Writing Police Stories

Greetings, friends:

I’ve been thinking about the Department of Criminal Investigations (DCI) and their English composition department. If you’re on Twitter you’ve no doubt come across the florid tales of cases apparently solved by the DCI, written in the style of a breathless tabloid combined with a Kenyan secondary school English composition. In the DCI’s telling, detectives are always “burning the midnight candle”, “youthful misfits” are rescued from “irate neighbours”, you might even find a miscreant or two.

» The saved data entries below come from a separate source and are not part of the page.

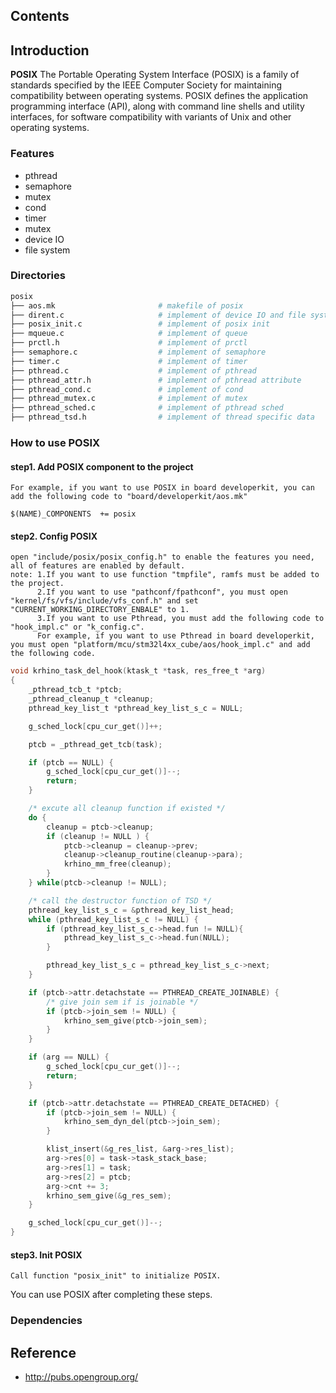 ## Contents

## Introduction
**POSIX** The Portable Operating System Interface (POSIX) is a family of standards specified by the IEEE Computer Society for maintaining compatibility between operating systems. POSIX defines the application programming interface (API), along with command line shells and utility interfaces, for software compatibility with variants of Unix and other operating systems.

### Features
- pthread
- semaphore
- mutex
- cond
- timer
- mutex
- device IO
- file system

### Directories

```sh
posix
├── aos.mk                       # makefile of posix
├── dirent.c                     # implement of device IO and file system
├── posix_init.c                 # implement of posix init
├── mqueue.c                     # implement of queue
├── prctl.h                      # implement of prctl
├── semaphore.c                  # implement of semaphore
├── timer.c                      # implement of timer
├── pthread.c                    # implement of pthread
├── pthread_attr.h               # implement of pthread attribute
├── pthread_cond.c               # implement of cond
├── pthread_mutex.c              # implement of mutex
├── pthread_sched.c              # implement of pthread sched
├── pthread_tsd.h                # implement of thread specific data
```
### How to use POSIX
#### step1. Add POSIX component to the project
    For example, if you want to use POSIX in board developerkit, you can add the following code to "board/developerkit/aos.mk"
```
$(NAME)_COMPONENTS  += posix
```
#### step2. Config POSIX
    open "include/posix/posix_config.h" to enable the features you need, all of features are enabled by default.
    note: 1.If you want to use function "tmpfile", ramfs must be added to the project.
          2.If you want to use "pathconf/fpathconf", you must open "kernel/fs/vfs/include/vfs_conf.h" and set "CURRENT_WORKING_DIRECTORY_ENBALE" to 1.
          3.If you want to use Pthread, you must add the following code to "hook_impl.c" or "k_config.c".
          For example, if you want to use Pthread in board developerkit, you must open "platform/mcu/stm32l4xx_cube/aos/hook_impl.c" and add the following code.

```C
void krhino_task_del_hook(ktask_t *task, res_free_t *arg)
{
    _pthread_tcb_t *ptcb;
    _pthread_cleanup_t *cleanup;
    pthread_key_list_t *pthread_key_list_s_c = NULL;

    g_sched_lock[cpu_cur_get()]++;

    ptcb = _pthread_get_tcb(task);

    if (ptcb == NULL) {
        g_sched_lock[cpu_cur_get()]--;
        return;
    }

    /* excute all cleanup function if existed */
    do {
        cleanup = ptcb->cleanup;
        if (cleanup != NULL ) {
            ptcb->cleanup = cleanup->prev;
            cleanup->cleanup_routine(cleanup->para);
            krhino_mm_free(cleanup);
        }
    } while(ptcb->cleanup != NULL);

    /* call the destructor function of TSD */
    pthread_key_list_s_c = &pthread_key_list_head;
    while (pthread_key_list_s_c != NULL) {
        if (pthread_key_list_s_c->head.fun != NULL){
            pthread_key_list_s_c->head.fun(NULL);
        }

        pthread_key_list_s_c = pthread_key_list_s_c->next;
    }

    if (ptcb->attr.detachstate == PTHREAD_CREATE_JOINABLE) {
        /* give join sem if is joinable */
        if (ptcb->join_sem != NULL) {
            krhino_sem_give(ptcb->join_sem);
        }
    }

    if (arg == NULL) {
        g_sched_lock[cpu_cur_get()]--;
        return;
    }

    if (ptcb->attr.detachstate == PTHREAD_CREATE_DETACHED) {
        if (ptcb->join_sem != NULL) {
            krhino_sem_dyn_del(ptcb->join_sem);
        }

        klist_insert(&g_res_list, &arg->res_list);
        arg->res[0] = task->task_stack_base;
        arg->res[1] = task;
        arg->res[2] = ptcb;
        arg->cnt += 3;
        krhino_sem_give(&g_res_sem);
    }

    g_sched_lock[cpu_cur_get()]--;
}
```
#### step3. Init POSIX
    Call function "posix_init" to initialize POSIX.

You can use POSIX after completing these steps.

### Dependencies

## Reference
- http://pubs.opengroup.org/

Back in March, Max Bearak of The Washington Post (and a friend of Baraza Media Lab) wrote about the communications team at DCI behind this flurry of “sleuths” busting underground businesses, and suspects “cooling their heels in police custody”. The man behind the keyboard is Jonah Kimani, who once dreamed of becoming a journalist but ended up a police constable, Bearak reports. Kimani is inspired by the oration of Barack Obama and the vocabulary of Chimamanda Ngozi Adichie, and the aim of this frenzied writing is to make the public know that the police “are working”. Sigh.

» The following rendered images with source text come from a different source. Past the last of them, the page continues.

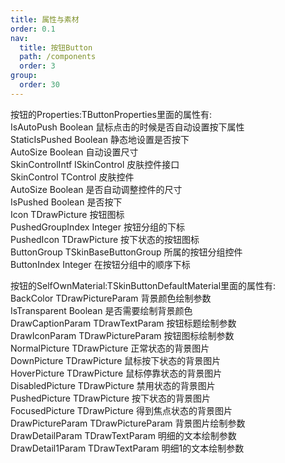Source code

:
 ```yaml
---
title: 属性与素材
order: 0.1
nav:
  title: 按钮Button
  path: /components
  order: 3
group:
  order: 30
---
```


按钮的Properties:TButtonProperties里面的属性有:  
IsAutoPush	Boolean	鼠标点击的时候是否自动设置按下属性  
StaticIsPushed	Boolean	静态地设置是否按下  
AutoSize	Boolean	自动设置尺寸   
SkinControlIntf	ISkinControl	皮肤控件接口    
SkinControl	TControl	皮肤控件  
AutoSize	Boolean	是否自动调整控件的尺寸  
IsPushed	Boolean	是否按下  
Icon	TDrawPicture	按钮图标  
PushedGroupIndex	Integer	按钮分组的下标  
PushedIcon	TDrawPicture	按下状态的按钮图标  
ButtonGroup	TSkinBaseButtonGroup	所属的按钮分组控件  
ButtonIndex	Integer	在按钮分组中的顺序下标  

按钮的SelfOwnMaterial:TSkinButtonDefaultMaterial里面的属性有:  
BackColor	TDrawPictureParam	背景颜色绘制参数		  
IsTransparent Boolean	是否需要绘制背景颜色		  
DrawCaptionParam	TDrawTextParam	按钮标题绘制参数  
DrawIconParam	TDrawPictureParam	按钮图标绘制参数  
NormalPicture	TDrawPicture	正常状态的背景图片  
DownPicture	TDrawPicture	鼠标按下状态的背景图片  
HoverPicture	TDrawPicture	鼠标停靠状态的背景图片  
DisabledPicture	TDrawPicture	禁用状态的背景图片  
PushedPicture	TDrawPicture	按下状态的背景图片  
FocusedPicture	TDrawPicture	得到焦点状态的背景图片  
DrawPictureParam	TDrawPictureParam	背景图片绘制参数  
DrawDetailParam	TDrawTextParam	明细的文本绘制参数  
DrawDetail1Param	TDrawTextParam	明细1的文本绘制参数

There are so many layers here that I haven’t even had time to reflect on properly.

A couple of weeks ago, two brothers – Benson Njiru, 22, and Emmanuel Mutura, 19, were killed after being arrested for being outside after the 10pm curfew. It’s one of many and seemingly relentless police killings or deaths in custody – at least 778 people have been killed or “disappeared” by police in Kenya since 2007, according to Missing Voices. This weekend, the brothers were buried at their parents home in Kianjokoma, Embu. Where’s the DCI’s restless writing now?

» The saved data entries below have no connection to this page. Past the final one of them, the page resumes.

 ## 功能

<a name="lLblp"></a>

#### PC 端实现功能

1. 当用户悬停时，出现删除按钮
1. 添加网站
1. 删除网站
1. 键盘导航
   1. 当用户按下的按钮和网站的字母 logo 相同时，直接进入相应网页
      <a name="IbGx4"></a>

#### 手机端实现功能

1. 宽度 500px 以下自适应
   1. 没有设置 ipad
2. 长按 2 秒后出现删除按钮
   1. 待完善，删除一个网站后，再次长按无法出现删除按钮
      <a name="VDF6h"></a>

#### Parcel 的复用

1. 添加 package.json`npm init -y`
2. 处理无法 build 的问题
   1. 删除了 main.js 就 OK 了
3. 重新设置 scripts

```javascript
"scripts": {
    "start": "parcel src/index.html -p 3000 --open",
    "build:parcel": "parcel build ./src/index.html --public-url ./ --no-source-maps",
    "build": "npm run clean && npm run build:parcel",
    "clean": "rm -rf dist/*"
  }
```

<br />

I’m left thinking of the power of language in a time of tragedy such as this, and not only what is written, but isn’t. When flowery language is overdone for the purposes of appreciating police work, and at the same time a brutal killing that leaves a country reeling is met with a strange silence on the part of the “wordsmiths”, the result can only be rage.

In the meantime, here’s:

  • What We’re ReadingWhy Some Of The Smartest People Can Be So Very Stupid, an article on Psyche Magazine. At its heart is the idea that stupidity is not mere ‘dumbness’, not a brute lack of processing power. Dumbness is quite ‘straightforward’; stupidity is something very different and much more dangerous.
     
  • What We’re WatchingPray Away, a documentary on Netflix taking an unflinching look at the harm wrought by so-called ‘conversion therapy’, which are attempts to turn LGBTQ people straight by prayer and counselling. The most important part to think about deeply is that most of the story’s subjects eventually embraced gay and bisexual identities despite having formerly been so public in their homophobia.
     
  • What We’re Listening ToWhere Should We Begin, a podcast with each episode featuring real counselling sessions with real couples. More than simply being a voyeuristic show where we are simply eavesdropping on the problems of other people, therapist Esther Perel creates a tender space for us to hear our own lives and struggles articulated in the stories of others. Get ready to perhaps be triggered – and to grow, too.